I waited all of fifteen minutes from receipt of email. The profiles just called to me, like maybe I knew there was an extra something special in that giant pile of information about the many children in need of homes. So I started flipping through the profiles one by one.
She was in the middle of the group, by far the smallest child, with by far the smallest amount of biographical information. I felt that familiar pull on my heart, but I resisted. This is impatience, I thought. Besides, she's probably already matched just like the last one. I just need to keep waiting.
That lasted all of ten minutes. I decided to get Jake's opinion uninfluenced by me. So I sent him the entire group of profiles to look at with (what I considered) a rather casual note about looking at them when he got a chance. I decided that if he randomly picked the same child, then that must mean something. Sort of like picking a guy out of a line-up! If he picked her, she was bound to be meant for us, right?
An hour later, I still hadn't heard from Jake, and it was nearing the end of the day. I called Jake, who was headed to the airfield to fly. He'd been planning a mission and hadn't checked his phone.
"You need to look at those profiles and tell me if any of them jump out at you."
"Now??"
"NOW!"
He got off the phone so that he could check his email. I waited.
Ten minutes later, he sent me back the same tiny profile of the same tiny girl. Calm down, woman! I thought to myself. She may be matched already. The match could be rejected for other reasons. She's probably not yours.

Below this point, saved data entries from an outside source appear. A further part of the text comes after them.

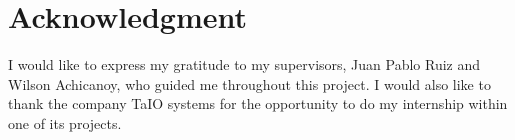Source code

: \documentclass[journal]{IEEEtran}	%
\begin{document}
\section*{Acknowledgment}
I would like to express my gratitude to my supervisors, Juan Pablo Ruiz and Wilson Achicanoy, who guided me throughout this project. I would also like to thank the company TaIO systems for the opportunity to do my internship within one of its projects.

\end{document}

But by this point, I was completely ignoring my voice of nay-say. I immediately called our caseworker, who didn't answer the phone. It was a Friday afternoon, late enough that she may have been gone for the weekend. But just in case, I emailed her too; just for good measure.
Sure enough, it was Monday before we heard anything. Our caseworker responded that she had passed along our request to be matched to the Inter-Country Adoption Bureau (ICAB), and now we just had to wait.
This time, we didn't snap into planning mode, though. No talk about decorating a room or planning for her first few months home. No discussion of how to talk to Howie about this child. So maybe we actually did learn something from being burned--let's not get our hopes up until we hear something.
But weeks went by and we heard nothing. And as the silence grew in length, my resolve that this child belonged to us grew deeper. In retrospect, it seems really backwards, like my heart was asking for trouble. But so it was that my certainty grew in the absence of news to the contrary.
Which is really dangerous, because it would be seven long months (and some self-imposed heartache) before we heard anything more about this tiny little girl with her tiny little bio.
**For an explanation of the different adoption "tracks," check out this post.
So excited for you and looking forward to hearing the rest of your story. We too looked through those lists for almost a year and I must say it was hard praying over those kids and taking an honest look at own capabilities!! This February we were blessed to bring home two little girls from the Philippines...what an emotional journey!